The whole reason we have been discussing sustainability is because the international education sector financially matters. You can’t just ignore it and hope that it’s like a snowball rolling down a hill that’s just going to go and get bigger and bigger and bigger.

The PIE: Are you noticing a shift towards an “international education native” as an industry professional?

MAS: The interesting thing with some international students, once they start, they do the volunteer work, they represent staff, and they fall in love with the sector. Increasingly, one of the things I’ve noticed, people actually do want to work in the sector. Not necessarily marketing and recruitment, but student services, etc. There’s something about being in the sector that people really, really want to engage with.

If you look at the profile of staff, and I think if you look at the ISANA delegates, the length of time people work in the sector: people don’t leave the sector, they retire from it.

“In the early days, about 25 years ago, there was exploitation and there just wasn’t that support there”

LM: I’m quite the same, I came into it through hosting international students and you learn about them and I thought ‘why are organisations not supporting them better?’ Then I went into a student support role at a high school, and I progressed since, just wanting to help them.

In the early days, about 25 years ago, there was exploitation and there just wasn’t that support there. However, nowadays we have a code of practice for international students to ensure their pastoral care needs are met.

The PIE: Do you think that passion can push back against concerns of commoditisation of the sector?

LM: In the past, government policy was about bringing more students here and suddenly they’ve woken up to the fact that ‘we’ve got them all here, where’s the support for those students?’ If we are wanting them to progress to internships, working and everything else, then we have to have that support when they arrive as international students so they feel they’re included in the community. The Australian and New Zealand governments are waking up to that.
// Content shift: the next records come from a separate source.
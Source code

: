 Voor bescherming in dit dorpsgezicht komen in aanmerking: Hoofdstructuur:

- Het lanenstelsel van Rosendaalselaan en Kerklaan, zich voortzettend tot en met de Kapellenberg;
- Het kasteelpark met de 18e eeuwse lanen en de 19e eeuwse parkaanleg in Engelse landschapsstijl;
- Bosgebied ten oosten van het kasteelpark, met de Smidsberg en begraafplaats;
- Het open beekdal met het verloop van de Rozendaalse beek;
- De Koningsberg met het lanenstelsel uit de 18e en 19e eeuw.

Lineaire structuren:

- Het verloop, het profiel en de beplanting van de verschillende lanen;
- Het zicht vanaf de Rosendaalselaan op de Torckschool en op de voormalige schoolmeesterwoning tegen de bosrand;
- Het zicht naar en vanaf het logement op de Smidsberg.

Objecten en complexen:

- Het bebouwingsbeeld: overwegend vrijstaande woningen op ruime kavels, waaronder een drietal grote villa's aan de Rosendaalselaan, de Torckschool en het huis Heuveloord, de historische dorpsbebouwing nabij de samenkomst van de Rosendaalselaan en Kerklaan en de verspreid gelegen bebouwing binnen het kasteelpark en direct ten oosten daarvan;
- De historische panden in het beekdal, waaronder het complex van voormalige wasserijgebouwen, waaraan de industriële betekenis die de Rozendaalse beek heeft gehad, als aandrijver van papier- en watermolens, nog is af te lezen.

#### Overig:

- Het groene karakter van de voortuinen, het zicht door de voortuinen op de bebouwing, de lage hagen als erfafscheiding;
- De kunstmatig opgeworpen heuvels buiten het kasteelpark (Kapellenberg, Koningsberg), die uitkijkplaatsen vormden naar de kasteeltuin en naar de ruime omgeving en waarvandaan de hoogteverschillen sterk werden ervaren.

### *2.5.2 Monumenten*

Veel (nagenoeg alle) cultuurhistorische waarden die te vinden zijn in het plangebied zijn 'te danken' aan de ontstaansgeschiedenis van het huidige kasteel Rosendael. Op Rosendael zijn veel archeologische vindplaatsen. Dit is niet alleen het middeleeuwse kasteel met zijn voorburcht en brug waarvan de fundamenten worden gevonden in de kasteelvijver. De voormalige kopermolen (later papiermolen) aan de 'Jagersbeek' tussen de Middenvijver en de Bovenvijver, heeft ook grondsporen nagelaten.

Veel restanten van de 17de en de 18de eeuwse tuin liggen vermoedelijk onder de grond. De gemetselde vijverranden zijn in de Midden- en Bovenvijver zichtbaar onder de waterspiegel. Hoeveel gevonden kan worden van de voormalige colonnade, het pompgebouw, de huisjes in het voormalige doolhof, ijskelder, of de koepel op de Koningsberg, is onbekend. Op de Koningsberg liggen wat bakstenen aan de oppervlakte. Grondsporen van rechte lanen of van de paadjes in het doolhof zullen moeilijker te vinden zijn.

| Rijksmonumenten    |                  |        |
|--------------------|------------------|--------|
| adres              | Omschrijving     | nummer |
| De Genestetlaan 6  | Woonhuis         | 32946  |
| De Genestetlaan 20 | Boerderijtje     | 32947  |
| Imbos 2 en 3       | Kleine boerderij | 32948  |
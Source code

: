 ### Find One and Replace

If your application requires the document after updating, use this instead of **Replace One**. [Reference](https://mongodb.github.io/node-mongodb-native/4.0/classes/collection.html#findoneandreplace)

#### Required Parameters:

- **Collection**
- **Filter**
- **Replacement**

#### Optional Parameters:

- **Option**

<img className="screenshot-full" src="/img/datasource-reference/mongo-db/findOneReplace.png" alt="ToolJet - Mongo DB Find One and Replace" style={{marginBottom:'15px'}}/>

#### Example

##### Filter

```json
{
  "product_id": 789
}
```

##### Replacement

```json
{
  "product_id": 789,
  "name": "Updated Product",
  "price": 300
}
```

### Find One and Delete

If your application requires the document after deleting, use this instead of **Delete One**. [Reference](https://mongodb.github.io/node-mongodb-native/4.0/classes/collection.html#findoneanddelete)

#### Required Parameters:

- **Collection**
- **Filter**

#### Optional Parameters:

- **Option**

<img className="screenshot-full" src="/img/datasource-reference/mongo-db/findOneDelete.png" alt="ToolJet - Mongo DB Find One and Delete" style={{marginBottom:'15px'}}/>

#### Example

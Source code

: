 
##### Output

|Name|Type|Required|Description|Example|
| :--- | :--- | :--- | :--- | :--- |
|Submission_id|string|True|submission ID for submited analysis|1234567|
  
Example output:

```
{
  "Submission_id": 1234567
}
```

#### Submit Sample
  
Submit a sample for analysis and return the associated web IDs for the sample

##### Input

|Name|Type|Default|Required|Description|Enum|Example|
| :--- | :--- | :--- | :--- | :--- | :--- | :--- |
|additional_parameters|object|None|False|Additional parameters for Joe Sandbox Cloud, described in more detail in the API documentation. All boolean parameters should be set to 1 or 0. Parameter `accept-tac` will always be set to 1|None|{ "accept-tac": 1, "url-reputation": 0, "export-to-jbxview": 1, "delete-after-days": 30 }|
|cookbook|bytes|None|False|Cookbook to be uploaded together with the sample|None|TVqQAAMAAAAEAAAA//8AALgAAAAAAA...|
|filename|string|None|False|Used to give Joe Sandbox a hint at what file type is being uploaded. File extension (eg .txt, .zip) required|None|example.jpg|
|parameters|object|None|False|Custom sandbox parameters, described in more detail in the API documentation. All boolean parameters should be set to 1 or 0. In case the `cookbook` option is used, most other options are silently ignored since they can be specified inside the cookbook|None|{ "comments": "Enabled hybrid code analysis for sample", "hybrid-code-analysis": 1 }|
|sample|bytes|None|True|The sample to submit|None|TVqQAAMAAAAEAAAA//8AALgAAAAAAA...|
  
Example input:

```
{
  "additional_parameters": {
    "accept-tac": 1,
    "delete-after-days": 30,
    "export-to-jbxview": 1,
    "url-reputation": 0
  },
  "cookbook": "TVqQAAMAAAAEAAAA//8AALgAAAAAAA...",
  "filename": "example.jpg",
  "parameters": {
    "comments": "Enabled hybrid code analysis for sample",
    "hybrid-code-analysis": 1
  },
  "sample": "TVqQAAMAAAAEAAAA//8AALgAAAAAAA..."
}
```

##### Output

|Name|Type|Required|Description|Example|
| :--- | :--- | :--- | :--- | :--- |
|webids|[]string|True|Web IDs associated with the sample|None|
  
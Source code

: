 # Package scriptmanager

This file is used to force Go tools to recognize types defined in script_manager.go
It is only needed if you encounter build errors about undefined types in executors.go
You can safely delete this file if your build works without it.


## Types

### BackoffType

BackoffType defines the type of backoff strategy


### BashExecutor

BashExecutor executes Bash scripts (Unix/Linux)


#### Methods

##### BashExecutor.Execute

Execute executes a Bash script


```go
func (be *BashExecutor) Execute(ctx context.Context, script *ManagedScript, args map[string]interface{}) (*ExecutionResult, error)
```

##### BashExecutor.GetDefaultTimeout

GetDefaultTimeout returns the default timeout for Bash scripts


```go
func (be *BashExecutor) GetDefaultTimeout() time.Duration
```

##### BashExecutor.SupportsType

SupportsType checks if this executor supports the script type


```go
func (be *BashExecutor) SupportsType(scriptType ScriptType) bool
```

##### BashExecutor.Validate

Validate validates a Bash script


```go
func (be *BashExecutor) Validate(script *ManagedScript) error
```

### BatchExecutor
MAS: I think on one level it helps if you have very passionate people in the sector. We become the advocates, the liaisons, the go-betweens for the students. We’re up against challenges where mainstream communities, businesses, government policy people don’t have the experience that people who work in the sector do and are passionate about students as human beings.

Therefore, when you only look at data and you put a dollar sign next to those numbers and you don’t actually talk to people involved in international education, you may lose sight of that.

LM: Pastoral support is a key factor for marketing because parents overseas are not going to send their child to a country where there’s no support. If marketers have that pastoral support knowledge, they can tell it to the parents; it broadens that perspective from a marketing view.

Everybody is a marketer! But you get some academics saying: ‘Education is not a business. We are not a business’. In some respects they can’t get their heads around how they are marketing on a daily basis and anything they do in their interactions with students in the classroom says something [towards marketing].

The PIE: So ISANA harnesses that passion and skills-up the sector for its continued success over the next few years?

LM: And supports those students. From my point of view, I came from Scotland over 30 years ago and even though I was English speaking, I had culture shock for two years. Everyone spoke too quickly, they had their own sayings. Britain is much more formal, New Zealand is much more casual, so for me I take that with me into the role and I can understand what these kids are going through.

“I think on one level it helps if you have very passionate people in the sector”

MAS: It’s a feedback loop. We work with the students, so we know where the needs and challenges are for the students, we develop strategies and then with that information, you train and up-skill staff who come into the sector and work in the sector.

The PIE: Do you think the Australia/New Zealand region will strengthen in the coming years?

LM: I think so. I think also with our economic policies surrounding the specific area, we have that commonality. And then taking into account Brexit and Trump, I think we will have increased migration in both countries. We’re at a common stage.